ACTIVITY: Only these lines, please: the first one of the records through the one containing "to the corresponding", retyped exactly, both ends included and pictures omitted.

Stored records:
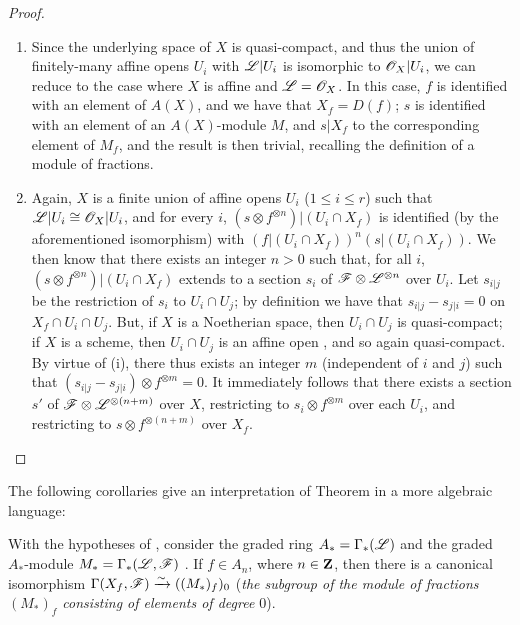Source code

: \begin{proof}
\label{proof-1.9.3.1}
\medskip\noindent
\begin{enumerate}[label=(\roman*)]
  \item Since the underlying space of $X$ is quasi-compact, and thus the union of
    finitely-many affine opens $U_i$ with $\mathscr{L}|U_i$ is isomorphic to
    $\mathscr{O}_X|U_i$, we can reduce to the case where $X$ is affine and $\mathscr{L}=\mathscr{O}_X$.
    In this case, $f$ is identified with an element of $A(X)$, and we have that
    $X_f=D(f)$; $s$ is identified with an element of an $A(X)$-module $M$, and
    $s|X_f$ to the corresponding element of $M_f$, and the result is then trivial,
    recalling the definition of a module of fractions.
  \item Again, $X$ is a finite union of affine opens $U_i$ ($1\leqslant i\leqslant r$)
    such that $\mathscr{L}|U_i\cong\mathscr{O}_X|U_i$, and for every $i$,
    $(s\otimes f^{\otimes n})|(U_i\cap X_f)$ is identified (by the aforementioned
    isomorphism) with $(f|(U_i\cap X_f))^n(s|(U_i\cap X_f))$. We then know
     that there exists an integer $n>0$ such that, for all
    $i$, $(s\otimes f^{\otimes n})|(U_i\cap X_f)$ extends to a section $s_i$ of
    $\mathscr{F}\otimes\mathscr{L}^{\otimes n}$ over $U_i$. Let $s_{i|j}$ be the restriction
    of $s_i$ to $U_i\cap U_j$; by definition we have that $s_{i|j}-s_{j|i}=0$ on
    $X_f\cap U_i\cap U_j$. But, if $X$ is a Noetherian space, then $U_i\cap U_j$ is
    quasi-compact; if $X$ is a scheme, then $U_i\cap U_j$ is an affine open
    , and so again quasi-compact. By virtue of (i), there thus
    exists an integer $m$ (independent of $i$ and $j$) such that
    $(s_{i|j}-s_{j|i})\otimes f^{\otimes m}=0$. It immediately follows that there
    exists a section $s'$ of $\mathscr{F}\otimes\mathscr{L}^{\otimes(n+m)}$ over $X$,
    restricting to $s_i\otimes f^{\otimes m}$ over each $U_i$, and restricting to
    $s\otimes f^{\otimes(n+m)}$ over $X_f$.
\end{enumerate}
\end{proof}

The following corollaries give an interpretation of Theorem  in a more
algebraic language:
\begin{cor}[9.3.2]
\label{1.9.3.2}
With the hypotheses of , consider the graded ring $A_*=\Gamma_*(\mathscr{L})$
and the graded $A_*$-module $M_*=\Gamma_*(\mathscr{L},\mathscr{F})$ . If $f\in A_n$,
where $n\in\mathbf{Z}$, then there is a canonical isomorphism
$\Gamma(X_f,\mathscr{F})\xrightarrow{\sim}((M_*)_f)_0$ (\emph{the subgroup of the module of
fractions $(M_*)_f$ consisting of elements of degree $0$}).
\end{cor}

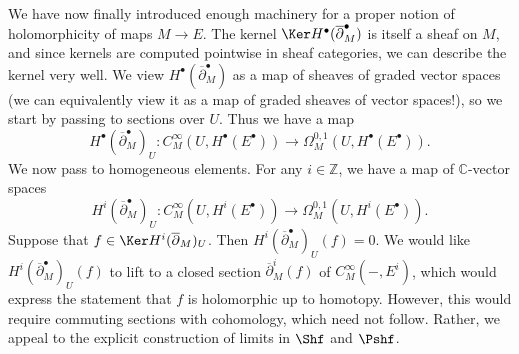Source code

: \begin{discussion}
	We have now finally introduced enough machinery for a proper notion of holomorphicity of maps $M\to E$. The kernel $\Ker H^{\bullet} (\overline{\partial } ^{\bullet}_M)$ is itself a sheaf on $M$, and since kernels are computed pointwise in sheaf categories, we can describe the kernel very well. We view $H^{\bullet} (\overline{\partial } ^{\bullet} _M)$ as a map of sheaves of graded vector spaces (we can equivalently view it as a map of graded sheaves of vector spaces!), so we start by passing to sections over $U$. Thus we have a map
	\[
		H^{\bullet} (\overline{\partial }^{\bullet} _M)_U : C^\infty_{M}(U,H^{\bullet} (E^{\bullet} ))  \to \Omega ^{0,1} _M(U,H^{\bullet} (E^{\bullet} ))
	.\]
	We now pass to homogeneous elements. For any $i\in\mathbb{Z} $, we have a map of $\mathbb{C} $-vector spaces
	\[
		H^i(\overline{\partial }^{\bullet} _M)_U : C^\infty_{M}(U,H^i(E^{\bullet} ))  \to \Omega ^{0,1} _M(U,H^i(E^{\bullet} ))
	.\]
	Suppose that $f\in \Ker H^i (\overline{\partial } _M)_U$. Then $H^i(\overline{\partial }^{\bullet} _M)_U(f) = 0$. We would like $H^i(\overline{\partial } ^{\bullet} _M)_U(f)$ to lift to a closed section $\overline{\partial } ^{i}_M(f)$ of $C^\infty_{M}(-,E^i) $, which would express the statement that $f$ is holomorphic up to homotopy. However, this would require commuting sections with cohomology, which need not follow. Rather, we appeal to the explicit construction of limits in $\Shf $ and $\Pshf $.


\end{discussion}
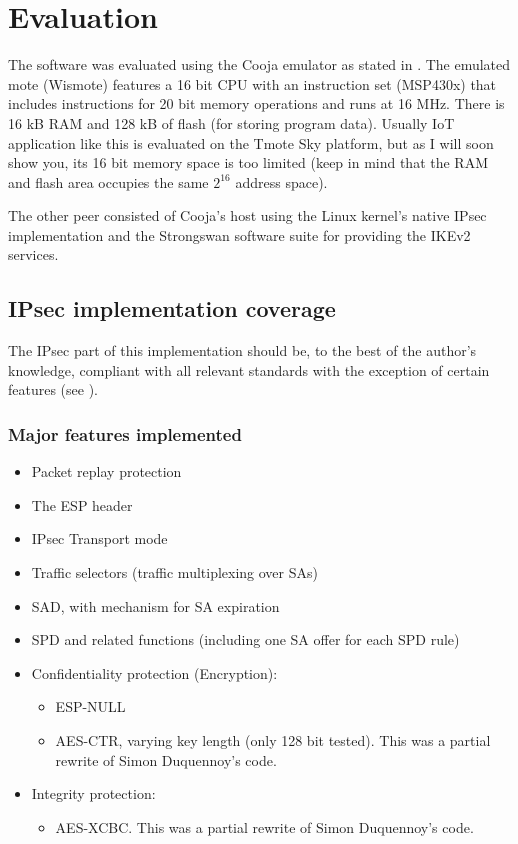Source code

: \documentclass[final,a4paper,twoside,11pt,onecolumn]{report}
\begin{document}
\chapter{Evaluation}
\label{cha:eval}
The software was evaluated using the Cooja emulator as stated in . The emulated mote (Wismote) features a 16 bit CPU with an instruction set (MSP430x) that includes instructions for 20 bit memory operations and runs at 16 MHz. There is 16 kB RAM and 128 kB of flash (for storing program data). Usually IoT application like this is evaluated on the Tmote Sky platform, but as I will soon show you, its 16 bit memory space is too limited (keep in mind that the RAM and flash area occupies the same $2^16$ address space).

The other peer consisted of Cooja's host using the Linux kernel's native IPsec implementation and the Strongswan software suite for providing the IKEv2 services.

\section{IPsec implementation coverage}
The IPsec part of this implementation should be, to the best of the author's knowledge, compliant with all relevant standards with the exception of certain features (see ).

\subsection{Major features implemented}
\begin{itemize}
   \item Packet replay protection
   \item The ESP header
   \item IPsec Transport mode
   \item Traffic selectors (traffic multiplexing over SAs)
   \item SAD, with mechanism for SA expiration
   \item SPD and related functions (including one SA offer for each SPD rule)
   \item Confidentiality protection (Encryption): 
   \begin{itemize}
      \item ESP-NULL
      \item AES-CTR, varying key length (only 128 bit tested). This was a partial rewrite of Simon Duquennoy's code.
   \end{itemize}
   \item Integrity protection:
   \begin{itemize}
           \item AES-XCBC. This was a partial rewrite of Simon Duquennoy's code.
   \end{itemize}
\end{itemize}
\end{document}
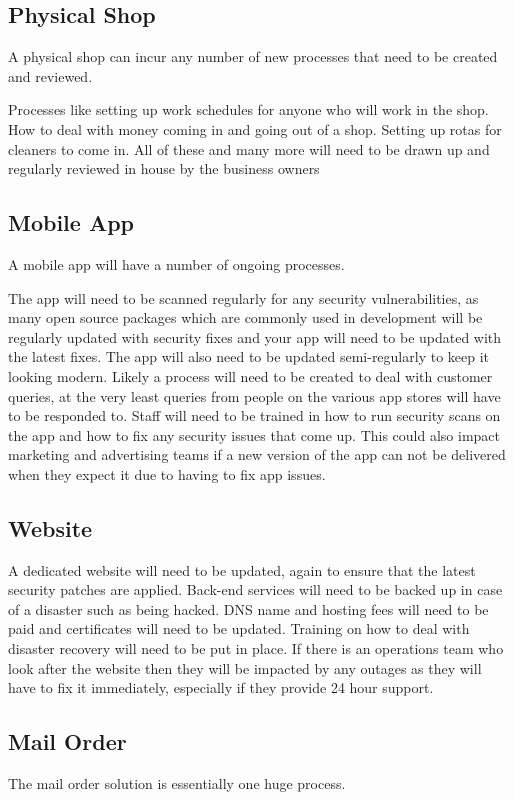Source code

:\documentclass{article}
\begin{document}
\subsection{Physical Shop}
A physical shop can incur any number of new processes that need to be created and reviewed. 


Processes like setting up work schedules for anyone who will work in the shop. 
How to deal with money coming in and going out of a shop.
Setting up rotas for cleaners to come in.
All of these and many more will need to be drawn up and regularly reviewed in house by the business owners


\subsection{Mobile App}
A mobile app will have a number of ongoing processes.

The app will need to be scanned regularly for any security vulnerabilities, as many open source packages which are commonly used in development will be regularly updated with security fixes and your app will need to be updated with the latest fixes.
The app will also need to be updated semi-regularly to keep it looking modern.
Likely a process will need to be created to deal with customer queries, at the very least queries from people on the various app stores will have to be responded to.
Staff will need to be trained in how to run security scans on the app and how to fix any security issues that come up.
This could also impact marketing and advertising teams if a new version of the app can not be delivered when they expect it due to having to fix app issues.


\subsection{Website}

A dedicated website will need to be updated, again to ensure that the latest security patches are applied.
Back-end services will need to be backed up in case of a disaster such as being hacked.
DNS name and hosting fees will need to be paid and certificates will need to be updated.
Training on how to deal with disaster recovery will need to be put in place.
If there is an operations team who look after the website then they will be impacted by any outages as they will have to fix it immediately, especially if they provide 24 hour support.


\subsection{Mail Order}
The mail order solution is essentially one huge process.
\end{document}
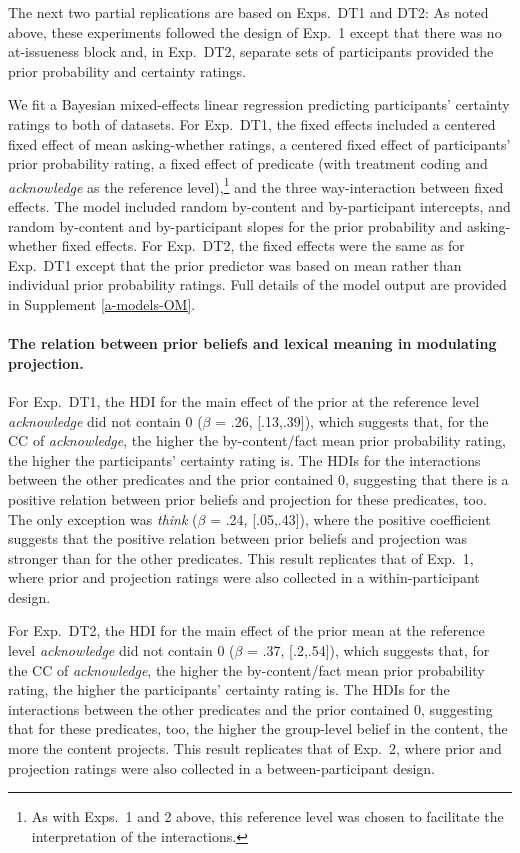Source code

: \documentclass[11pt,fleqn]{article}
\newcommand{\6}{\mbox{$[\hspace*{-.6mm}[$}}
\newcommand{\9}{\mbox{$]\hspace*{-.6mm}]$}}
\begin{document}
The next two partial replications are based on Exps.~DT1 and DT2: As noted above, these experiments followed the design of Exp.~1 except that there was no at-issueness block and, in Exp.~DT2, separate sets of participants provided the prior probability and certainty ratings.

We fit a Bayesian mixed-effects linear regression predicting participants' certainty ratings to both of  datasets. For Exp.~DT1, the fixed effects included a centered fixed effect of mean asking-whether ratings, a centered fixed effect of participants' prior probability rating, a fixed effect of predicate (with treatment coding and {\em acknowledge} as the reference level),\footnote{As with Exps.~1 and 2 above, this reference level was chosen to facilitate the interpretation of the interactions.} and the three way-interaction between fixed effects. The model included random by-content and by-participant intercepts, and random by-content and by-participant slopes for the prior probability and asking-whether fixed effects. For Exp.~DT2, the fixed effects were the same as for Exp.~DT1 except that the prior predictor was based on mean rather than individual prior probability ratings. Full details of the model output are provided in Supplement \ref{a-models-OM}.

\paragraph{The relation between prior beliefs and lexical meaning in modulating projection.} For Exp.~DT1, the HDI for the main effect of the prior at the reference level {\em acknowledge} did not contain 0 ($\beta$ = .26, [.13,.39]), which suggests that, for the CC of {\em acknowledge}, the higher the by-content/fact mean prior probability rating, the higher the participants' certainty rating is. The HDIs for the interactions between the other predicates and the prior contained 0, suggesting that there is a positive relation between prior beliefs and projection for these predicates, too. The only exception was {\em think} ($\beta$ = .24, [.05,.43]), where the positive coefficient suggests that the positive relation between prior beliefs and projection was stronger than for the other predicates. This result replicates that of Exp.~1, where prior and projection ratings were also collected in a within-participant design.

For Exp.~DT2, the HDI for the main effect of the prior mean at the reference level {\em acknowledge} did not contain 0 ($\beta$ = .37, [.2,.54]), which suggests that, for the CC of {\em acknowledge}, the higher the by-content/fact mean prior probability rating, the higher the participants' certainty rating is. The HDIs for the interactions between the other predicates and the prior contained 0, suggesting that for these predicates, too, the higher the group-level belief in the content, the more the content projects. This result replicates that of Exp.~2, where prior and projection ratings were also collected in a between-participant design.
\end{document}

SOLUTION FOR THIS EXERCISE:
Source code

: \begin{proof}
\label{proof-1.9.3.1}
\medskip\noindent
\begin{enumerate}[label=(\roman*)]
  \item Since the underlying space of $X$ is quasi-compact, and thus the union of
    finitely-many affine opens $U_i$ with $\mathscr{L}|U_i$ is isomorphic to
    $\mathscr{O}_X|U_i$, we can reduce to the case where $X$ is affine and $\mathscr{L}=\mathscr{O}_X$.
    In this case, $f$ is identified with an element of $A(X)$, and we have that
    $X_f=D(f)$; $s$ is identified with an element of an $A(X)$-module $M$, and
    $s|X_f$ to the corresponding element of $M_f$, and the result is then trivial,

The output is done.